TASK: For the data below, work out how many lines include the string "comparisons" and report only the number.
(Beginning of EXERCISE DATA)
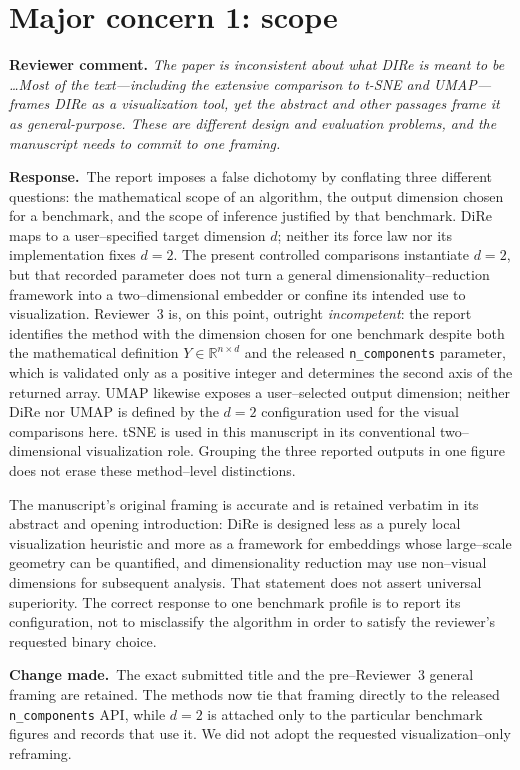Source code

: \documentclass[11pt]{article}
\newcommand{\reviewcomment}[1]{%
  \medskip\noindent\textbf{Reviewer comment.} \emph{#1}\par\smallskip}
\newcommand{\response}{%
  \noindent\textcolor{responseblue}{\textbf{Response.}}\ }
\newcommand{\change}{%
  \noindent\textcolor{responseblue}{\textbf{Change made.}}\ }
\begin{document}
\section*{Major concern 1: scope}

\reviewcomment{The paper is inconsistent about what DIRe is meant to be
\ldots Most of the text---including the extensive comparison to t-SNE and
UMAP---frames DIRe as a visualization tool, yet the abstract and other passages
frame it as general-purpose. These are different design and evaluation
problems, and the manuscript needs to commit to one framing.}

\response The report imposes a false dichotomy by conflating three different
questions: the mathematical scope of an algorithm, the output dimension chosen
for a benchmark, and the scope of inference justified by that benchmark. DiRe
maps to a user--specified target dimension $d$; neither its force law nor its
implementation fixes $d=2$. The present controlled comparisons instantiate
$d=2$, but that recorded parameter does not turn a general
dimensionality--reduction framework into a two--dimensional embedder or confine
its intended use to visualization.
Reviewer~3 is, on this point, outright \emph{incompetent}: the report identifies
the method with the dimension chosen for one benchmark despite both the
mathematical definition $Y\in\mathbb{R}^{n\times d}$ and the released
\texttt{n\_components} parameter, which is validated only as a positive
integer and determines the second axis of the returned array.
UMAP likewise exposes a user--selected output dimension; neither DiRe nor UMAP
is defined by the $d=2$ configuration used for the visual comparisons here.
tSNE is used in this manuscript in its conventional two--dimensional
visualization role. Grouping the three reported outputs in one figure does not
erase these method--level distinctions.

The manuscript's original framing is accurate and is retained verbatim in its
abstract and opening introduction: DiRe is designed less as a purely local
visualization heuristic and more as a framework for embeddings whose
large--scale geometry can be quantified, and dimensionality reduction may use
non--visual dimensions for subsequent analysis. That statement does not assert
universal superiority. The correct response to one benchmark profile is to
report its configuration, not to misclassify the algorithm in order to satisfy
the reviewer's requested binary choice.

\change The exact submitted title and the pre--Reviewer~3 general framing are
retained. The methods now tie that framing directly to the released
\texttt{n\_components} API, while $d=2$ is attached only to the particular
benchmark figures and records that use it. We did not adopt the requested
visualization--only reframing.
\end{document}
(End of EXERCISE DATA)
EXERCISE RESPONSE: 2